Conference: CVPR 2026 arXiv: 2512.22939 Code: Available Area: Autonomous Driving Keywords: End-to-end autonomous driving, VLM reasoning, latent space reasoning, multi-scale trajectory planning, vision-language-action

TL;DR

ColaVLA proposes a unified vision-language-action (VLA) framework that transfers VLM reasoning from textual chain-of-thought to latent space. Through a Cognitive Latent Reasoner and a Hierarchical Parallel Planner, the framework completes scene understanding and trajectory decoding with only two VLM forward passes, achieving state-of-the-art performance on both nuScenes open-loop and closed-loop benchmarks.

Background & Motivation

End-to-end autonomous driving is evolving from modular pipelines toward unified learning. The integration of VLMs introduces cross-modal priors and commonsense reasoning, yet current VLM-based planners face three fundamental challenges:

Modality mismatch: A natural gap exists between discrete text tokens and continuous trajectory coordinates, which may produce format violations or physically inconsistent waypoints.

High chain-of-thought latency: Autoregressive token-by-token decoding leads to ever-growing sequences, with inference latency exceeding 3,700 ms in systems such as OmniDrive and SOLVE-VLM.

Non-causal planners hinder deployment: Existing planners cannot achieve parallel decoding while preserving causal structure.

The core idea of ColaVLA is to transfer all reasoning entirely into a unified latent space, avoiding lengthy text generation while retaining the knowledge priors and generalization capability of VLMs.

Method

Overall Architecture

ColaVLA consists of two core modules:

  • Cognitive Latent Reasoner: Completes driving strategy inference in latent space through four stages—comprehension → recognition → rethinking → decision—requiring only two VLM forward passes.
  • Hierarchical Parallel Planner: Leverages meta-action priors from the reasoner to decode multi-scale, causally consistent trajectories in a single forward pass.

Key Designs

1. Driving Scene Comprehension

Fixed driving prompt embeddings \(\mathbf{T}\), multi-view visual embeddings \(\mathbf{V}\), and ego-state tokens \(\mathbf{E}\) are concatenated and fed through a shared VLM Transformer to obtain globally interacted visual tokens:

\[\mathbf{Q}_V = \mathcal{D}_{\text{vlm}}([\mathbf{T}; \mathbf{V}; \mathbf{E}]) \in \mathbb{R}^{L_v \times D}\]

Only the visual slice is retained; text and ego embeddings are discarded to ensure prompt immutability and avoid redundant information.

2. Critical Entity Recognition

An ego-adaptive router is introduced to align visual tokens with ego state via FiLM conditioning:

\[\tilde{\mathbf{Q}}_V = (1 + \gamma(\mathbf{E})) \odot \mathbf{Q}_V + \beta(\mathbf{E})\]

The router then scores and selects the Top-K safety-critical visual tokens \(\mathbf{Q}^*\).
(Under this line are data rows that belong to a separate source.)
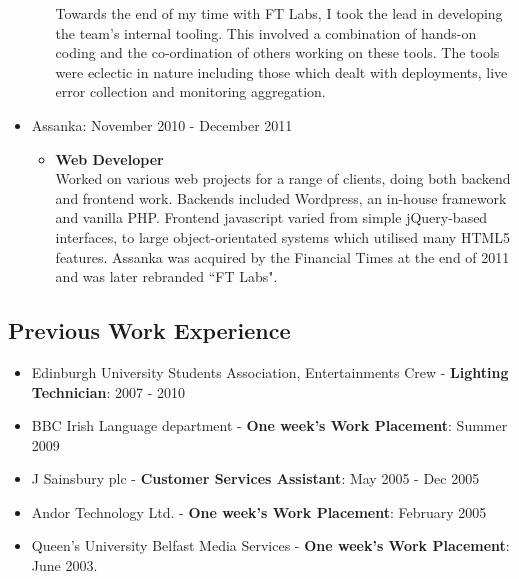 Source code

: \documentclass[a4paper]{article}
\begin{document}
\begin{itemize}
\begin{itemize}
Towards the end of my time with FT Labs, I took the lead in developing the team's internal tooling.  This involved a combination of hands-on coding and the co-ordination of others working on these tools.  The tools were eclectic in nature including those which dealt with deployments, live error collection and monitoring aggregation.
\end{itemize}

\item Assanka: November 2010 - December 2011
\begin{itemize}
\item {\bf Web Developer}\\
Worked on various web projects for a range of clients, doing both backend and frontend work. Backends included Wordpress, an in-house framework and vanilla PHP. Frontend javascript varied from simple jQuery-based interfaces, to large object-orientated systems which utilised many HTML5 features.
Assanka was acquired by the Financial Times at the end of 2011 and was later rebranded ``FT Labs".
\end{itemize}

\end{itemize}

\subsection*{Previous Work Experience}
\begin{itemize}

\item Edinburgh University Students Association, Entertainments Crew - {\bf Lighting Technician}: 2007 - 2010
\item BBC Irish Language department - {\bf One week's Work Placement}: Summer 2009
\item J Sainsbury plc - {\bf Customer Services Assistant}: May 2005 - Dec 2005
\item Andor Technology Ltd. - {\bf One week's Work Placement}:  February 2005
\item Queen's University Belfast Media Services - {\bf One week's Work Placement}:  June 2003.


\end{itemize}
\end{document}

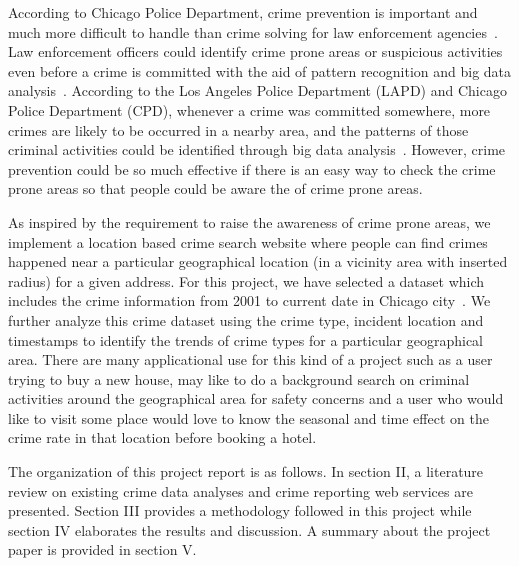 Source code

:According to Chicago Police Department, crime prevention is important
and much more difficult to handle than crime solving for law
enforcement agencies~\cite{hid-sp18-409-www-cpd}. Law enforcement
officers could identify crime prone areas or suspicious activities
even before a crime is committed with the aid of pattern recognition
and big data analysis~\cite{hid-sp18-409-nath2006crime,
hid-sp18-409-gera2014city}.  According to the Los Angeles Police
Department (LAPD) and Chicago Police Department (CPD), whenever a
crime was committed somewhere, more crimes are likely to be occurred
in a nearby area, and the patterns of those criminal activities could
be identified through big data analysis~\cite{hid-sp18-409-www-cpd,
hid-sp18-409-www-lapd}. However, crime prevention could be so much
effective if there is an easy way to check the crime prone areas so
that people could be aware the of crime prone areas.

As inspired by the requirement to raise the awareness of crime prone
areas, we implement a location based crime search website where people
can find crimes happened near a particular geographical location (in a
vicinity area with inserted radius) for a given address. For this
project, we have selected a dataset which includes the crime
information from 2001 to current date in Chicago
city~\cite{hid-sp18-409-www-data.gov}. We further analyze this crime
dataset using the crime type, incident location and timestamps to
identify the trends of crime types for a particular geographical
area. There are many applicational use for this kind of a project such
as a user trying to buy a new house, may like to do a background
search on criminal activities around the geographical area for safety
concerns and a user who would like to visit some place would love to
know the seasonal and time effect on the crime rate in that location
before booking a hotel.

The organization of this project report is as follows. In section II,
a literature review on existing crime data analyses and crime
reporting web services are presented. Section III provides a
methodology followed in this project while section IV elaborates the
results and discussion. A summary about the project paper is provided
in section V.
During training, Gumbel-Softmax relaxation maintains differentiability; at inference, Top-K selection is applied directly. This step compresses 1,200 visual tokens to \(K=256\), forming an efficient information bottleneck.

3. Latent Rethinking

The fixed prompt \(\mathbf{T}\), the selected \(K\) visual tokens \(\mathbf{Q}^*\), ego token \(\mathbf{E}\), and \(C\) learnable meta-queries \(\mathbf{M}\) are concatenated for a second VLM forward pass:

\[\mathbf{Q}_M = \mathcal{D}_{\text{vlm}}([\mathbf{T}; \mathbf{Q}^*; \mathbf{E}; \mathbf{M}]) \in \mathbb{R}^{C \times D}\]

Each meta-query is initialized to a driving meta-action (e.g., straight cruising, unprotected left turn, emergency braking), obtained by clustering training trajectories.
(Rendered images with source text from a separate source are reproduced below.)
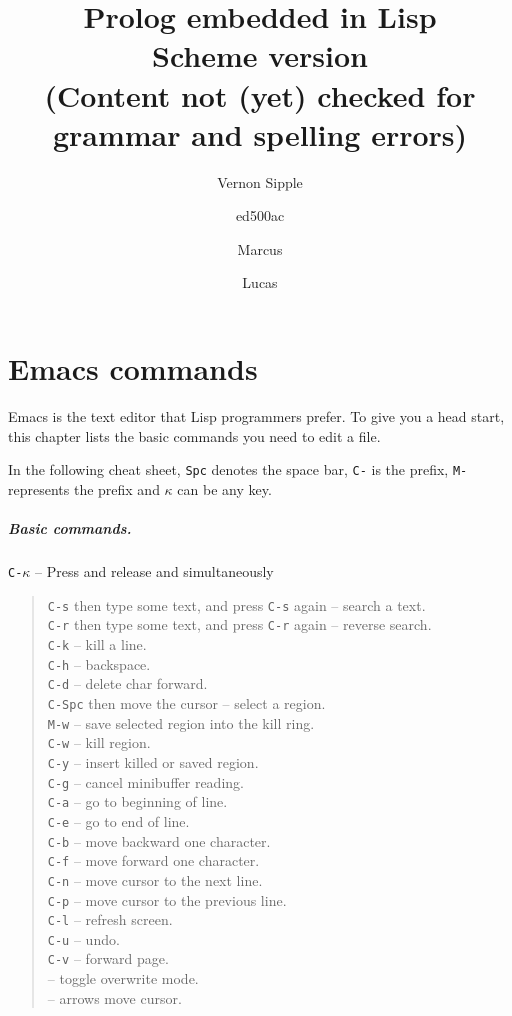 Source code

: \documentclass[a4paper,12pt]{book}
\title{Prolog embedded in Lisp\\
{\normalsize Scheme version}\\
{\normalsize (Content not (yet) checked for grammar and spelling errors)}}
\author{Vernon Sipple \and ed500ac \and Marcus \and Lucas}
\date{}
\begin{document}
\maketitle
\thispagestyle{empty}

\mainmatter

\chapter{Emacs commands}
Emacs is the text editor that Lisp programmers prefer.
To give you a head start, this chapter lists the basic
commands you need to edit a file.

In the following cheat sheet, \verb|Spc| denotes
the space bar, \verb|C-| is the  prefix, \verb|M-| represents 
the   prefix and  $\kappa$ can be any key. 

\paragraph{Basic commands.} \verb|C-|$\kappa$ -- Press and release 
and \keys{$\kappa$} simultaneously
\begin{quote}
	\verb|C-s| then type some text, and press \verb|C-s| again 
	-- search a text.\\
	\verb|C-r| then type some text, and press \verb|C-r| again 
	-- reverse search.\\
	\verb|C-k| -- kill a line.\\
	\verb|C-h| -- backspace.\\
	\verb|C-d| -- delete char forward.\\ 
	\verb|C-Spc| then move the cursor -- select a region.\\
	\verb|M-w| -- save selected region into the kill ring. \\
	\verb|C-w| -- kill region.\\
	\verb|C-y| -- insert killed or saved region.\\
	\verb|C-g| -- cancel minibuffer reading.\\
	\verb|C-a| -- go to beginning of line.\\
	\verb|C-e| -- go to end of line.\\
	\verb|C-b| -- move backward one character.\\
	\verb|C-f| -- move forward one character.\\
	\verb|C-n| -- move cursor to the next line.\\
	\verb|C-p| -- move cursor to the previous line.\\
	\verb|C-l| -- refresh screen.\\
	\verb|C-u| -- undo. \\
	\verb|C-v| -- forward page.\\
	 -- toggle overwrite mode.\\
	\keys{$\leftarrow$} \keys{$\rightarrow$} \keys{$\uparrow$} \keys{$\downarrow$} -- arrows move cursor.\\
\end{quote}
\end{document}
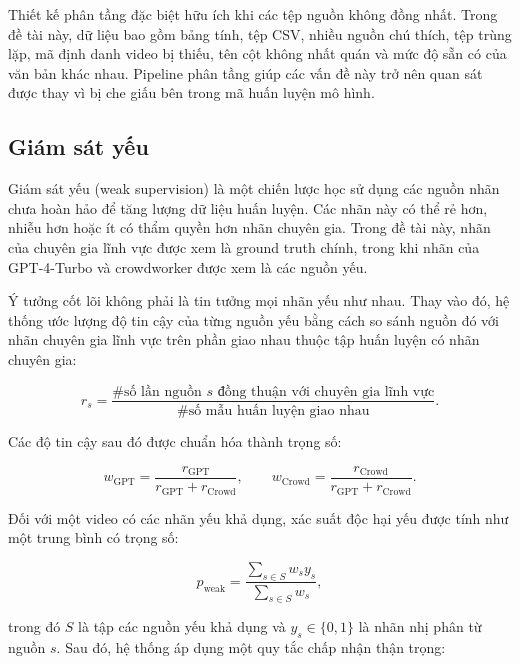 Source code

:Thiết kế phân tầng đặc biệt hữu ích khi các tệp nguồn không đồng nhất. Trong đề tài này, dữ liệu bao gồm bảng tính, tệp CSV, nhiều nguồn chú thích, tệp trùng lặp, mã định danh video bị thiếu, tên cột không nhất quán và mức độ sẵn có của văn bản khác nhau. Pipeline phân tầng giúp các vấn đề này trở nên quan sát được thay vì bị che giấu bên trong mã huấn luyện mô hình.

\subsection{Giám sát yếu}

Giám sát yếu (weak supervision) là một chiến lược học sử dụng các nguồn nhãn chưa hoàn hảo để tăng lượng dữ liệu huấn luyện. Các nhãn này có thể rẻ hơn, nhiễu hơn hoặc ít có thẩm quyền hơn nhãn chuyên gia. Trong đề tài này, nhãn của chuyên gia lĩnh vực được xem là ground truth chính, trong khi nhãn của GPT-4-Turbo và crowdworker được xem là các nguồn yếu.

Ý tưởng cốt lõi không phải là tin tưởng mọi nhãn yếu như nhau. Thay vào đó, hệ thống ước lượng độ tin cậy của từng nguồn yếu bằng cách so sánh nguồn đó với nhãn chuyên gia lĩnh vực trên phần giao nhau thuộc tập huấn luyện có nhãn chuyên gia:

\begin{equation}
    r_s = \frac{\#\text{số lần nguồn }s\text{ đồng thuận với chuyên gia lĩnh vực}}{\#\text{số mẫu huấn luyện giao nhau}}.
\end{equation}

Các độ tin cậy sau đó được chuẩn hóa thành trọng số:

\begin{equation}
    w_{\text{GPT}} =
    \frac{r_{\text{GPT}}}{r_{\text{GPT}} + r_{\text{Crowd}}},
    \qquad
    w_{\text{Crowd}} =
    \frac{r_{\text{Crowd}}}{r_{\text{GPT}} + r_{\text{Crowd}}}.
\end{equation}

Đối với một video có các nhãn yếu khả dụng, xác suất độc hại yếu được tính như một trung bình có trọng số:

\begin{equation}
    p_{\text{weak}} =
    \frac{\sum_{s \in S} w_s y_s}{\sum_{s \in S} w_s},
\end{equation}

trong đó \(S\) là tập các nguồn yếu khả dụng và \(y_s \in \{0,1\}\) là nhãn nhị phân từ nguồn \(s\). Sau đó, hệ thống áp dụng một quy tắc chấp nhận thận trọng:

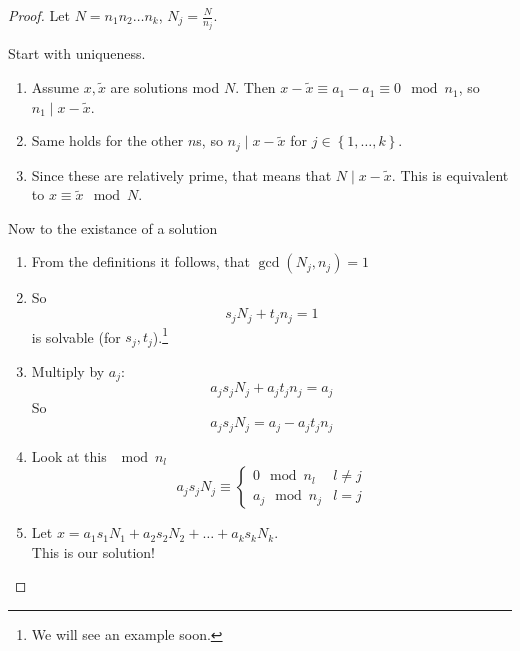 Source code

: \documentclass[english]{lbscript}
\begin{document}
\begin{proof}
  Let \(N=n_1 n_2 \dots n_k\), \(N_j=\frac{N}{n_j}\).

  Start with uniqueness.
  \begin{enumerate}
    \item\label{item:67} Assume \(x, \tilde{x}\) are solutions mod \(N\). Then \(x-\tilde{x}≡a_1-a_1 ≡0 \mod n_1\), so \(n_1 \mid x-\tilde{x}\).
    \item\label{item:68} Same holds for the other \(n\)s, so \(n_j \mid x-\tilde{x}\) for \(j∈\left\{ 1, \dots, k \right\} \).
    \item\label{item:69} Since these are relatively prime, that means that \(N \mid x - \tilde{x}\). This is equivalent to \(x≡\tilde{x} \mod N\).
  \end{enumerate}

  Now to the existance of a solution
  \begin{enumerate}
    \item\label{item:70} From the definitions it follows, that \(\gcd(N_j, n_j)=1\)
    \item\label{item:71} So
    \begin{equation}
      \label{eq:121}
      s_j N_j + t_j n_j = 1
    \end{equation}
    is solvable (for \(s_j, t_j\)).\footnote{We will see an example soon.}
    \item\label{item:72} Multiply by \(a_j\):
    \begin{equation}
      \label{eq:122}
      a_j s_j N_j + a_j t_j n_j = a_j
    \end{equation}
    So
    \begin{equation}
      \label{eq:123}
      a_j s_j N_j = a_j - a_j t_j n_j
    \end{equation}
    \item\label{item:73} Look at this \(\mod n_l\)
    \begin{equation}
      \label{eq:124}
      a_j s_j N_j ≡
      \begin{cases}
        0 \mod n_{l} & l≠j \\ a_j \mod n_j & l=j
      \end{cases}
    \end{equation}
    \item\label{item:74} Let \(x=a_1s_1N_1+a_2s_2N_2+\dots+a_k s_k N_k\). \\
    This is our solution!
  \end{enumerate}
\end{proof}
\end{document}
4. Strategic Decision Synthesis

Meta-query embeddings are modulated via FiLM and cross-attention, then mapped to driving strategy logits by an MLP. Training uses focal loss to emphasize hard and safety-critical samples.
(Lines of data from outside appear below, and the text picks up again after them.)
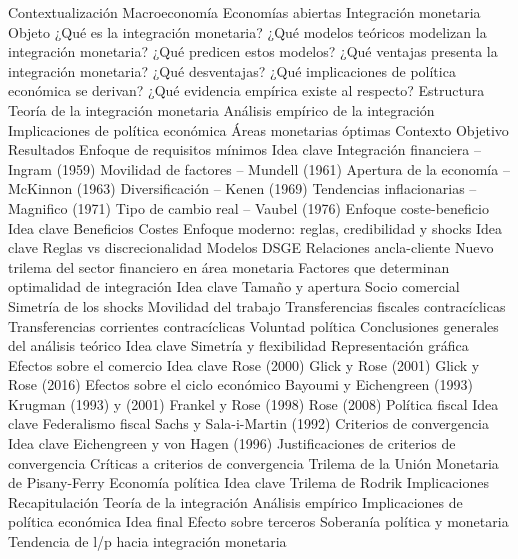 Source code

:\documentclass{nuevotema}
\begin{document}
\begin{esquema}[enumerate]
	\1[] 
		\2 Contextualización
			\3 Macroeconomía
			\3 Economías abiertas
			\3 Integración monetaria
		\2 Objeto
			\3 ¿Qué es la integración monetaria?
			\3 ¿Qué modelos teóricos modelizan la integración monetaria?
			\3 ¿Qué predicen estos modelos?
			\3 ¿Qué ventajas presenta la integración monetaria?
			\3 ¿Qué desventajas?
			\3 ¿Qué implicaciones de política económica se derivan?
			\3 ¿Qué evidencia empírica existe al respecto?
		\2 Estructura
			\3 Teoría de la integración monetaria
			\3 Análisis empírico de la integración
			\3 Implicaciones de política económica
	\1 
		\2 Áreas monetarias óptimas
			\3 Contexto
			\3 Objetivo
			\3 Resultados
		\2 Enfoque de requisitos mínimos
			\3 Idea clave
			\3 Integración financiera -- Ingram (1959)
			\3 Movilidad de factores -- Mundell (1961)
			\3 Apertura de la economía -- McKinnon (1963)
			\3 Diversificación -- Kenen (1969)
			\3 Tendencias inflacionarias -- Magnifico (1971)
			\3 Tipo de cambio real -- Vaubel (1976)
		\2 Enfoque coste-beneficio
			\3 Idea clave
			\3 Beneficios
			\3 Costes
		\2 Enfoque moderno: reglas, credibilidad y shocks
			\3 Idea clave
			\3 Reglas vs discrecionalidad
			\3 Modelos DSGE
			\3 Relaciones ancla-cliente
			\3 Nuevo trilema del sector financiero en área monetaria
		\2 Factores que determinan optimalidad de integración
			\3 Idea clave
			\3[\textsc{i}] Tamaño y apertura
			\3[\textsc{ii}] Socio comercial
			 Simetría de los shocks
			\3[\textsc{iv}] Movilidad del trabajo
			\3[\textsc{v}] Transferencias fiscales contracíclicas
			\3[\textsc{vi}] Transferencias corrientes contracíclicas
			 Voluntad política
		\2 Conclusiones generales del análisis teórico
			\3 Idea clave
			\3 Simetría y flexibilidad
			\3 Representación gráfica
	\1 
		\2 Efectos sobre el comercio
			\3 Idea clave
			\3 Rose (2000)
			\3 Glick y Rose (2001)
			\3 Glick y Rose (2016)
		\2 Efectos sobre el ciclo económico
			\3 Bayoumi y Eichengreen (1993)
			\3 Krugman (1993) y (2001)
			\3 Frankel y Rose (1998)
			\3 Rose (2008)
	\1 
		\2 Política fiscal
			\3 Idea clave
			\3 Federalismo fiscal
			\3 Sachs y Sala-i-Martin (1992)
		\2 Criterios de convergencia
			\3 Idea clave
			\3 Eichengreen y von Hagen (1996)
			\3 Justificaciones de criterios de convergencia
			\3 Críticas a criterios de convergencia
			\3 Trilema de la Unión Monetaria de Pisany-Ferry
		\2 Economía política
			\3 Idea clave
			\3 Trilema de Rodrik
			\3 Implicaciones
	\1[] 
		\2 Recapitulación
			\3 Teoría de la integración
			\3 Análisis empírico
			\3 Implicaciones de política económica
		\2 Idea final
			\3 Efecto sobre terceros
			\3 Soberanía política y monetaria
			\3 Tendencia de l/p hacia integración monetaria

\end{esquema}
\end{document}
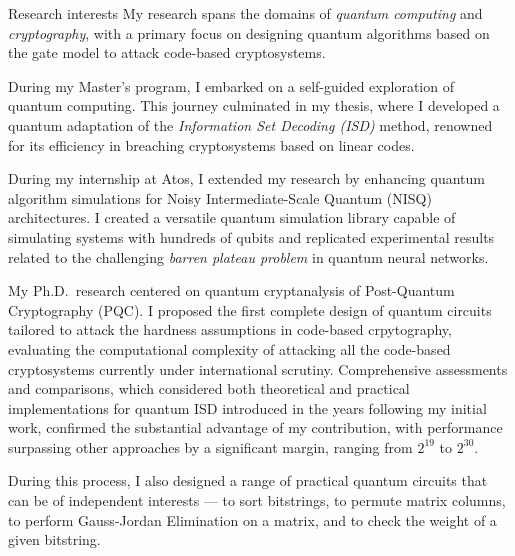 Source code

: \documentclass{resume} %
\begin{document}
\begin{rSection}{Research interests}
  My research spans the domains of \emph{quantum computing} and
  \emph{cryptography}, with a primary focus on designing quantum algorithms
  based on the gate model to attack code-based cryptosystems.

  During my Master's program, I embarked on a self-guided exploration of quantum
  computing. This journey culminated in my thesis, where I developed a quantum
  adaptation of the \emph{Information Set Decoding (ISD)} method, renowned for
  its efficiency in breaching cryptosystems based on linear codes.

  During my internship at Atos, I extended my research by enhancing quantum
  algorithm simulations for Noisy Intermediate-Scale Quantum (NISQ)
  architectures. I created a versatile quantum simulation library capable of
  simulating systems with hundreds of qubits and replicated experimental results
  related to the challenging \emph{barren plateau problem} in quantum neural
  networks.

  My Ph.D.\ research centered on quantum cryptanalysis of Post-Quantum
  Cryptography (PQC). I proposed the first complete design of quantum circuits
  tailored to attack the hardness assumptions in code-based crpytography,
  evaluating the computational complexity of attacking all the code-based
  cryptosystems currently under international scrutiny.
  Comprehensive assessments and comparisons, which considered both theoretical
  and practical implementations for quantum ISD introduced in the years
  following my initial work, confirmed the substantial advantage of my
  contribution, with performance surpassing other approaches by a significant
  margin, ranging from $2^{19}$ to $2^{30}$.

  During this process, I also designed a range of practical quantum circuits
  that can be of independent interests --- to sort bitstrings, to permute matrix
  columns, to perform Gauss-Jordan Elimination on a matrix, and to check the
  weight of a given bitstring.

\end{rSection}
\clearpage
\end{document}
5. Hierarchical Parallel Planner

The prediction horizon of \(T\) steps is partitioned into \(S\) nested scales \(\mathcal{I}_1 \subset \cdots \subset \mathcal{I}_S = \mathcal{T}\), refining trajectories from coarse to fine:

  • Stage-aware trajectory queries: The meta-action embedding selected by the reasoner is expanded via temporal embeddings into multi-scale targets.
  • Causality-preserving hybrid attention: A hybrid attention mask \(\mathcal{M}\) is designed so that tokens at scale \(s\) can only attend to scale \(s-1\) and context tokens, preventing future information leakage.
  • Confidence-guided parallel decoding: Multiple candidate strategies are processed simultaneously; two MLP heads estimate confidence and regress trajectories respectively. Only the hypothesis nearest to the ground truth receives supervision, preventing mode collapse.

Loss & Training

  • Multi-stage training: Stage 1 pre-trains the VLM on OmniDrive-nuScenes QA pairs (updating only LoRA parameters); Stage 2 jointly fine-tunes the integrated action planner.
  • Built on LLaVA v1.5 (LLaMA-7B); EVA-02-L is used as the image encoder and SQ-Former for visual reasoning.
  • AdamW optimizer with cosine annealing; learning rate \(1 \times 10^{-4}\).

Key Experimental Results

Main Results

Table 1: nuScenes Open-Loop Planning Results

Method Type Avg L2 (m) ↓ Avg Col. (%) ↓
UniAD Action+Ego 0.46 0.37
VAD-Base Action+Ego 0.37 0.33
SOLVE-E2E Action+Ego 0.31 0.30
SOLVE-VLM Text 0.28 0.20
ColaVLA Action+Ego 0.30 0.23

Table 2: NeuroNCAP Closed-Loop Simulation Results

Method NeuroNCAP Score ↑ Avg Col. (%) ↓
UniAD 0.73 88.6
VAD 0.66 92.5
ImpromptuVLA† 2.06 65.1
BridgeAD-B‡ 3.06 44.3
ColaVLA 3.48 36.8

Ablation Study

Reasoning Module Rethinking Stage Avg L2 (cm) ↓
32.2
31.3
30.4
Planner Type NeuroNCAP Score ↑
MLP-based 1.05
Diffusion-based 1.02
Ours 1.50

Inference latency comparison: ColaVLA 727 ms vs. OmniDrive 3,727 ms vs. SOLVE-VLM 3,719 ms (single H20 GPU), achieving a 5× speedup.

Key Findings

  1. Latent space reasoning reduces latency by more than 5× compared to textual chain-of-thought while maintaining or improving planning quality.
  2. In closed-loop evaluation, the collision rate drops from 65.1% (ImpromptuVLA) to 36.8%, with static collisions reduced by 73%.
  3. The hierarchical interpolation strategy (predicting endpoints first, then filling intermediate points) outperforms sequential, reverse, and single-scale strategies.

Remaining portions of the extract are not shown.